Document images with source code:
== Segment start ==
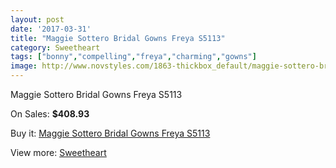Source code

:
```yaml
---
layout: post
date: '2017-03-31'
title: "Maggie Sottero Bridal Gowns Freya S5113"
category: Sweetheart
tags: ["bonny","compelling","freya","charming","gowns"]
image: http://www.novstyles.com/1863-thickbox_default/maggie-sottero-bridal-gowns-freya-s5113.jpg
---
```

Maggie Sottero Bridal Gowns Freya S5113

On Sales: **$408.93**
<a href="https://www.novstyles.com/en/sweetheart/1054-maggie-sottero-bridal-gowns-freya-s5113.html"><amp-img layout="responsive" width="600" height="600" src="//www.novstyles.com/1863-thickbox_default/maggie-sottero-bridal-gowns-freya-s5113.jpg" alt="Maggie Sottero Bridal Gowns Freya S5113 0" /></a>
<a href="https://www.novstyles.com/en/sweetheart/1054-maggie-sottero-bridal-gowns-freya-s5113.html"><amp-img layout="responsive" width="600" height="600" src="//www.novstyles.com/1864-thickbox_default/maggie-sottero-bridal-gowns-freya-s5113.jpg" alt="Maggie Sottero Bridal Gowns Freya S5113 1" /></a>

Buy it: [Maggie Sottero Bridal Gowns Freya S5113](https://www.novstyles.com/en/sweetheart/1054-maggie-sottero-bridal-gowns-freya-s5113.html "Maggie Sottero Bridal Gowns Freya S5113")

View more: [Sweetheart](https://www.novstyles.com/en/7-sweetheart "Sweetheart")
== Segment end ==
> _TASK BRIEF_: Your copy of the entries above must be exact and must not include pictures.

> _YOUR RESPONSE_:
Source code

:
```yaml
---
layout: post
date: '2017-03-31'
title: "Maggie Sottero Bridal Gowns Freya S5113"
category: Sweetheart
tags: ["bonny","compelling","freya","charming","gowns"]
image: http://www.novstyles.com/1863-thickbox_default/maggie-sottero-bridal-gowns-freya-s5113.jpg
---
```

Maggie Sottero Bridal Gowns Freya S5113

On Sales: **$408.93**
<a href="https://www.novstyles.com/en/sweetheart/1054-maggie-sottero-bridal-gowns-freya-s5113.html"><amp-img layout="responsive" width="600" height="600" src="//www.novstyles.com/1863-thickbox_default/maggie-sottero-bridal-gowns-freya-s5113.jpg" alt="Maggie Sottero Bridal Gowns Freya S5113 0" /></a>
<a href="https://www.novstyles.com/en/sweetheart/1054-maggie-sottero-bridal-gowns-freya-s5113.html"><amp-img layout="responsive" width="600" height="600" src="//www.novstyles.com/1864-thickbox_default/maggie-sottero-bridal-gowns-freya-s5113.jpg" alt="Maggie Sottero Bridal Gowns Freya S5113 1" /></a>

Buy it: [Maggie Sottero Bridal Gowns Freya S5113](https://www.novstyles.com/en/sweetheart/1054-maggie-sottero-bridal-gowns-freya-s5113.html "Maggie Sottero Bridal Gowns Freya S5113")

View more: [Sweetheart](https://www.novstyles.com/en/7-sweetheart "Sweetheart")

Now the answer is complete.